WHAT YOU HAVE TO DO
What are the lines from the top of the entries below through the line containing "entregou o espírito_."? Return them exactly, both ends included, without the pictures.
-*-*-
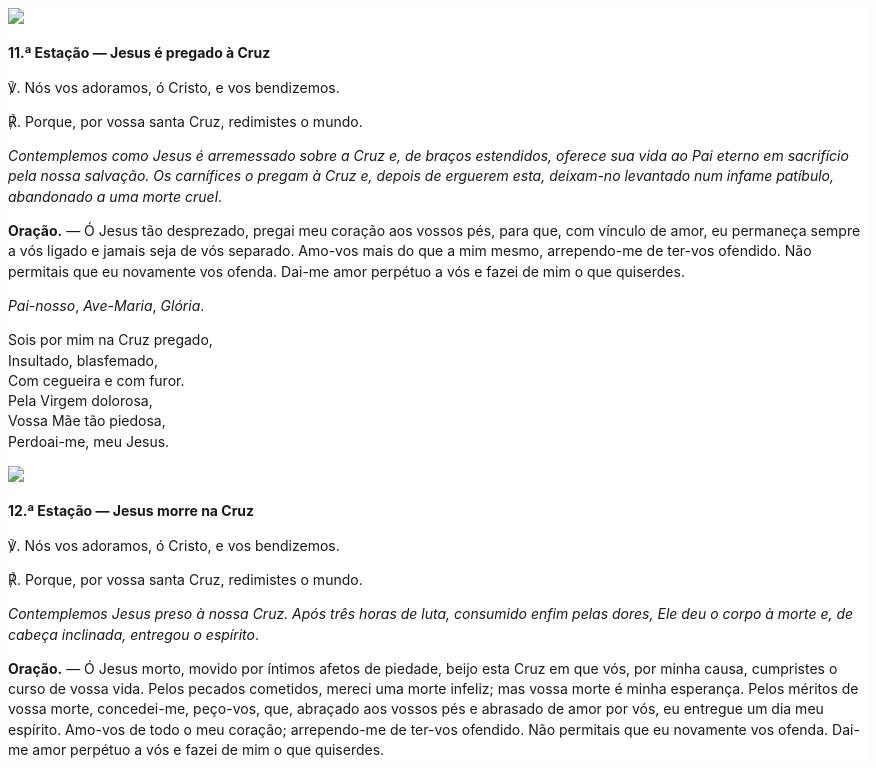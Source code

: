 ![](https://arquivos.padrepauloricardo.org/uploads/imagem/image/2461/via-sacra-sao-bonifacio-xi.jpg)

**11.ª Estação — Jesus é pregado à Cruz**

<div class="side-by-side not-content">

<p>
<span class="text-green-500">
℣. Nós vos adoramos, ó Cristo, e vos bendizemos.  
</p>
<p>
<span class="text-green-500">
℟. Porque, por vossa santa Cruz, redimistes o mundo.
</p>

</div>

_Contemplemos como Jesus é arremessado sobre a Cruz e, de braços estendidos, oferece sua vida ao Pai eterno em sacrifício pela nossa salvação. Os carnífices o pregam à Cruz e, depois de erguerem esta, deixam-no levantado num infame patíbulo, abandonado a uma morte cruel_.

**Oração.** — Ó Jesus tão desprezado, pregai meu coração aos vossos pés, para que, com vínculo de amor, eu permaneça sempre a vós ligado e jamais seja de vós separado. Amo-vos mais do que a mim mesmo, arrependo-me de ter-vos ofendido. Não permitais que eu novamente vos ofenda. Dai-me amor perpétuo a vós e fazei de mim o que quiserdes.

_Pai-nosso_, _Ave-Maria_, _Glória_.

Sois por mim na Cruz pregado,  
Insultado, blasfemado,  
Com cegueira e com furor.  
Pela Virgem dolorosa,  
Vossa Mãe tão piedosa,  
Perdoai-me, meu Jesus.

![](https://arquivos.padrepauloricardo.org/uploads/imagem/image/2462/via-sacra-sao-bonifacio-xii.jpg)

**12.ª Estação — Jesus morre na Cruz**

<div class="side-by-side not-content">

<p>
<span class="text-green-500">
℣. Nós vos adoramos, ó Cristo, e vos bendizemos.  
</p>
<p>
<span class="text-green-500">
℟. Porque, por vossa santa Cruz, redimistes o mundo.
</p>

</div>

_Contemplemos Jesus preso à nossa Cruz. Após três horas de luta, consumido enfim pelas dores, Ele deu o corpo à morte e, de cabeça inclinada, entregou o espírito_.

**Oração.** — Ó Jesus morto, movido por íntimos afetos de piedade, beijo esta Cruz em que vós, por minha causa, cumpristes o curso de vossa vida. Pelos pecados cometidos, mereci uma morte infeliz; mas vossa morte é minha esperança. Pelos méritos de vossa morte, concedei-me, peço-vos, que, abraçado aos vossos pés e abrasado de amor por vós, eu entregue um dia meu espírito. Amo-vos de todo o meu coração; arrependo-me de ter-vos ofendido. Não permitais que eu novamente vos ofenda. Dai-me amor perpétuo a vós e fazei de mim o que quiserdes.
-*-*-
ANSWER TO THE EXERCISE
Source code

: ![](https://arquivos.padrepauloricardo.org/uploads/imagem/image/2461/via-sacra-sao-bonifacio-xi.jpg)

**11.ª Estação — Jesus é pregado à Cruz**

<div class="side-by-side not-content">

<p>
<span class="text-green-500">
℣. Nós vos adoramos, ó Cristo, e vos bendizemos.  
</p>
<p>
<span class="text-green-500">
℟. Porque, por vossa santa Cruz, redimistes o mundo.
</p>

</div>

_Contemplemos como Jesus é arremessado sobre a Cruz e, de braços estendidos, oferece sua vida ao Pai eterno em sacrifício pela nossa salvação. Os carnífices o pregam à Cruz e, depois de erguerem esta, deixam-no levantado num infame patíbulo, abandonado a uma morte cruel_.

**Oração.** — Ó Jesus tão desprezado, pregai meu coração aos vossos pés, para que, com vínculo de amor, eu permaneça sempre a vós ligado e jamais seja de vós separado. Amo-vos mais do que a mim mesmo, arrependo-me de ter-vos ofendido. Não permitais que eu novamente vos ofenda. Dai-me amor perpétuo a vós e fazei de mim o que quiserdes.

_Pai-nosso_, _Ave-Maria_, _Glória_.

Sois por mim na Cruz pregado,  
Insultado, blasfemado,  
Com cegueira e com furor.  
Pela Virgem dolorosa,  
Vossa Mãe tão piedosa,  
Perdoai-me, meu Jesus.

![](https://arquivos.padrepauloricardo.org/uploads/imagem/image/2462/via-sacra-sao-bonifacio-xii.jpg)

**12.ª Estação — Jesus morre na Cruz**

<div class="side-by-side not-content">

<p>
<span class="text-green-500">
℣. Nós vos adoramos, ó Cristo, e vos bendizemos.  
</p>
<p>
<span class="text-green-500">
℟. Porque, por vossa santa Cruz, redimistes o mundo.
</p>

</div>

_Contemplemos Jesus preso à nossa Cruz. Após três horas de luta, consumido enfim pelas dores, Ele deu o corpo à morte e, de cabeça inclinada, entregou o espírito_.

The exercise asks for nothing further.